Saved entries
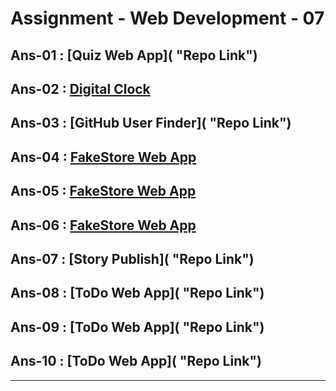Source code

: # Assignment - Web Development - 07

## Ans-01 : [Quiz Web App]( "Repo Link")
## Ans-02 : [Digital Clock](https://github.com/MadhavSahi/FullStack-JavaScript-2022-23/tree/main/PlacementProgramAssignment_MadhavSahi/WebDev-07/Ans-02 "Repo Link")
## Ans-03 : [GitHub User Finder]( "Repo Link")
## Ans-04 : [FakeStore Web App](https://github.com/MadhavSahi/FullStack-JavaScript-2022-23/tree/main/PlacementProgramAssignment_MadhavSahi/WebDev-07/Ans-04 "Repo Link")
## Ans-05 : [FakeStore Web App](https://github.com/MadhavSahi/FullStack-JavaScript-2022-23/tree/main/PlacementProgramAssignment_MadhavSahi/WebDev-07/Ans-05 "Repo Link")
## Ans-06 : [FakeStore Web App](https://github.com/MadhavSahi/FullStack-JavaScript-2022-23/tree/main/PlacementProgramAssignment_MadhavSahi/WebDev-07/Ans-06 "Repo Link")
## Ans-07 : [Story Publish]( "Repo Link")
## Ans-08 : [ToDo Web App]( "Repo Link")
## Ans-09 : [ToDo Web App]( "Repo Link")
## Ans-10 : [ToDo Web App]( "Repo Link")

<hr>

- _Task requirements_
Whatever lies between the line containing "## Ans-03 : [GitHub" and the final line above, both included, must be returned exactly.

- _Result of this task_
## Ans-03 : [GitHub User Finder]( "Repo Link")
## Ans-04 : [FakeStore Web App](https://github.com/MadhavSahi/FullStack-JavaScript-2022-23/tree/main/PlacementProgramAssignment_MadhavSahi/WebDev-07/Ans-04 "Repo Link")
## Ans-05 : [FakeStore Web App](https://github.com/MadhavSahi/FullStack-JavaScript-2022-23/tree/main/PlacementProgramAssignment_MadhavSahi/WebDev-07/Ans-05 "Repo Link")
## Ans-06 : [FakeStore Web App](https://github.com/MadhavSahi/FullStack-JavaScript-2022-23/tree/main/PlacementProgramAssignment_MadhavSahi/WebDev-07/Ans-06 "Repo Link")
## Ans-07 : [Story Publish]( "Repo Link")
## Ans-08 : [ToDo Web App]( "Repo Link")
## Ans-09 : [ToDo Web App]( "Repo Link")
## Ans-10 : [ToDo Web App]( "Repo Link")

<hr>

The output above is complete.